The team that won the design challenge worked with a Penn State Behrend student who developed a 3D-printed model of the drying rack and designed the mold used to manufacture it. Vitale says Penn State students who are a part of SPE manufactured the products. The resulting dish racks are continuing to return to Stamford for students and the public to keep.

Photo courtesy of SoundWaters
Design for the plastic dish rack

The collection tallies for the three years were:

  • 2019/2020, 1,028,177 bottlecaps;
  • 2020/2021, 643,999 bottlecaps; and
  • 2021/2022, 812,338 bottlecaps.

Despite setbacks posed by the pandemic, Mazzone says students and teachers still were able to stay engaged with the challenge.

Since grant funding for the project has now expired, SoundWaters will no longer be accepting bottle caps. Mazzone says locals have contacted SoundWaters with questions about what to do with their bottle caps now that the program is over. Most notably, locals were confused on whether to recycle bottle caps by themselves or keep them on the bottle.

After researching the matter and hearing from community members, Mazzone says he realized that the answer varies depending on local recycling guidelines. Different communities, he says, have different recycling companies and recycling capabilities; some local guidelines tell people to take bottle caps off before recycling them, while others advise that bottle caps must remain on bottles when recycled. Mazzone says the lack of consensus on what to do with bottle cap recycling hints at a lingering problem that the recycling industry continues to face.
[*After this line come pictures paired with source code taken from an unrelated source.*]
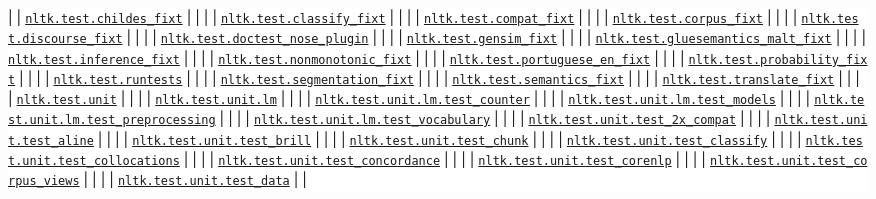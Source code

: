 |                                                              | [`nltk.test.childes_fixt`](http://www.nltk.org/api/nltk.test.html#module-nltk.test.childes_fixt) |      |
|                                                              | [`nltk.test.classify_fixt`](http://www.nltk.org/api/nltk.test.html#module-nltk.test.classify_fixt) |      |
|                                                              | [`nltk.test.compat_fixt`](http://www.nltk.org/api/nltk.test.html#module-nltk.test.compat_fixt) |      |
|                                                              | [`nltk.test.corpus_fixt`](http://www.nltk.org/api/nltk.test.html#module-nltk.test.corpus_fixt) |      |
|                                                              | [`nltk.test.discourse_fixt`](http://www.nltk.org/api/nltk.test.html#module-nltk.test.discourse_fixt) |      |
|                                                              | [`nltk.test.doctest_nose_plugin`](http://www.nltk.org/api/nltk.test.html#module-nltk.test.doctest_nose_plugin) |      |
|                                                              | [`nltk.test.gensim_fixt`](http://www.nltk.org/api/nltk.test.html#module-nltk.test.gensim_fixt) |      |
|                                                              | [`nltk.test.gluesemantics_malt_fixt`](http://www.nltk.org/api/nltk.test.html#module-nltk.test.gluesemantics_malt_fixt) |      |
|                                                              | [`nltk.test.inference_fixt`](http://www.nltk.org/api/nltk.test.html#module-nltk.test.inference_fixt) |      |
|                                                              | [`nltk.test.nonmonotonic_fixt`](http://www.nltk.org/api/nltk.test.html#module-nltk.test.nonmonotonic_fixt) |      |
|                                                              | [`nltk.test.portuguese_en_fixt`](http://www.nltk.org/api/nltk.test.html#module-nltk.test.portuguese_en_fixt) |      |
|                                                              | [`nltk.test.probability_fixt`](http://www.nltk.org/api/nltk.test.html#module-nltk.test.probability_fixt) |      |
|                                                              | [`nltk.test.runtests`](http://www.nltk.org/api/nltk.test.html#module-nltk.test.runtests) |      |
|                                                              | [`nltk.test.segmentation_fixt`](http://www.nltk.org/api/nltk.test.html#module-nltk.test.segmentation_fixt) |      |
|                                                              | [`nltk.test.semantics_fixt`](http://www.nltk.org/api/nltk.test.html#module-nltk.test.semantics_fixt) |      |
|                                                              | [`nltk.test.translate_fixt`](http://www.nltk.org/api/nltk.test.html#module-nltk.test.translate_fixt) |      |
|                                                              | [`nltk.test.unit`](http://www.nltk.org/api/nltk.test.unit.html#module-nltk.test.unit) |      |
|                                                              | [`nltk.test.unit.lm`](http://www.nltk.org/api/nltk.test.unit.lm.html#module-nltk.test.unit.lm) |      |
|                                                              | [`nltk.test.unit.lm.test_counter`](http://www.nltk.org/api/nltk.test.unit.lm.html#module-nltk.test.unit.lm.test_counter) |      |
|                                                              | [`nltk.test.unit.lm.test_models`](http://www.nltk.org/api/nltk.test.unit.lm.html#module-nltk.test.unit.lm.test_models) |      |
|                                                              | [`nltk.test.unit.lm.test_preprocessing`](http://www.nltk.org/api/nltk.test.unit.lm.html#module-nltk.test.unit.lm.test_preprocessing) |      |
|                                                              | [`nltk.test.unit.lm.test_vocabulary`](http://www.nltk.org/api/nltk.test.unit.lm.html#module-nltk.test.unit.lm.test_vocabulary) |      |
|                                                              | [`nltk.test.unit.test_2x_compat`](http://www.nltk.org/api/nltk.test.unit.html#module-nltk.test.unit.test_2x_compat) |      |
|                                                              | [`nltk.test.unit.test_aline`](http://www.nltk.org/api/nltk.test.unit.html#module-nltk.test.unit.test_aline) |      |
|                                                              | [`nltk.test.unit.test_brill`](http://www.nltk.org/api/nltk.test.unit.html#module-nltk.test.unit.test_brill) |      |
|                                                              | [`nltk.test.unit.test_chunk`](http://www.nltk.org/api/nltk.test.unit.html#module-nltk.test.unit.test_chunk) |      |
|                                                              | [`nltk.test.unit.test_classify`](http://www.nltk.org/api/nltk.test.unit.html#module-nltk.test.unit.test_classify) |      |
|                                                              | [`nltk.test.unit.test_collocations`](http://www.nltk.org/api/nltk.test.unit.html#module-nltk.test.unit.test_collocations) |      |
|                                                              | [`nltk.test.unit.test_concordance`](http://www.nltk.org/api/nltk.test.unit.html#module-nltk.test.unit.test_concordance) |      |
|                                                              | [`nltk.test.unit.test_corenlp`](http://www.nltk.org/api/nltk.test.unit.html#module-nltk.test.unit.test_corenlp) |      |
|                                                              | [`nltk.test.unit.test_corpus_views`](http://www.nltk.org/api/nltk.test.unit.html#module-nltk.test.unit.test_corpus_views) |      |
|                                                              | [`nltk.test.unit.test_data`](http://www.nltk.org/api/nltk.test.unit.html#module-nltk.test.unit.test_data) |      |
“You know, we didn’t choose bottle caps because they were contentious or in the middle of a storm. We chose bottle caps because they’re everywhere and people can relate to them. And they were small. It made it easier to handle, but it turned out, bottle caps tend to be a problem,” Mazzone says.

SoundWaters will continue to use lessons from the program in its education, he says. Vitale says SPE also plans to build on the success of the program since it already fits with the curriculum that the organization teaches across the country through PlastiVan, an education outreach program. PlastiVan covers numerous lessons related to polymer science, many of which are linked to the One Million Bottle Cap Challenge, such as thermoplastics and recycling and productive reuse of materials.
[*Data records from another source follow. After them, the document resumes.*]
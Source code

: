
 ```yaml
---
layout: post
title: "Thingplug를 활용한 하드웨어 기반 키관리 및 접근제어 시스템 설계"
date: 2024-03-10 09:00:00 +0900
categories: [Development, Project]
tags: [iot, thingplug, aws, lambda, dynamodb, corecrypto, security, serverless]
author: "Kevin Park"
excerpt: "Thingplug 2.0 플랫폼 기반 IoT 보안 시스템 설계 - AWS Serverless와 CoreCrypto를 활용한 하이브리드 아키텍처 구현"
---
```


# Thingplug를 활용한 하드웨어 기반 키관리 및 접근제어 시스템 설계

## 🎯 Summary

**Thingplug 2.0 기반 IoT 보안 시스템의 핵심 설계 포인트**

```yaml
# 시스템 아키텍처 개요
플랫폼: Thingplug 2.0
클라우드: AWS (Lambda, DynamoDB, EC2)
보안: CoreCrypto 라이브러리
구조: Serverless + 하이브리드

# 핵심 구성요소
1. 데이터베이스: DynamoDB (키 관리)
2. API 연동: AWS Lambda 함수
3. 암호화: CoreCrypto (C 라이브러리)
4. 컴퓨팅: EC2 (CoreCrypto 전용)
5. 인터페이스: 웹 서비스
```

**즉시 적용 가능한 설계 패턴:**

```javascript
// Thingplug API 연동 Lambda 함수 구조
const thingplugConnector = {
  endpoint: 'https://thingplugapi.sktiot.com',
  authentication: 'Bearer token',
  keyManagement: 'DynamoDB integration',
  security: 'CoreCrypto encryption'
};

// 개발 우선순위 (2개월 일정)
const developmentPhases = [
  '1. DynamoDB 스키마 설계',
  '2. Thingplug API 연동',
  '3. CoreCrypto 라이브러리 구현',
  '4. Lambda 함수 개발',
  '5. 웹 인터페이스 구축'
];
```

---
Vitale says the strongest takeaway for students is that plastic is ubiquitous. She has given students exercises to understand this reality, having them think of an activity that doesn’t involve plastic or imagine what a shopping trip would look like if all plastics in a store disappeared. Another crucial lesson, she says, is that plastic items like water bottles may be single use, but the material itself is not single use; it can be used to make a positive impact through product innovation and design for recycling.

“We hope that they will be advocates for responsible use of plastics and understand that the answer is not in banning or removing plastics from our society wholesale, but that together, scientists and engineers, and the public at large can and should work together to continually improve all aspects of plastics production and end-of-life solutions,” Vitale says.

She says the prevalence of plastics education programs in the U.S. is hit or miss. Through PlastiVan, she has found that certain regions have more of an interest in recycling than others. Regardless, expanding educational programs through PlastiVan, she says, is imperative.

For SoundWaters, problems related to climate science and microplastics must be approached by teaching students to use their voices.

“If we can teach kids about Long Island Sound, they will understand it. They will care about it. And you add those two together, and they will want to take care of it. ... in five years, 10 years, 15,20,25 years, they will be voting, they will be making decisions. They will have their own children. And so, the compounding effect of education is immense,” Mazzone says.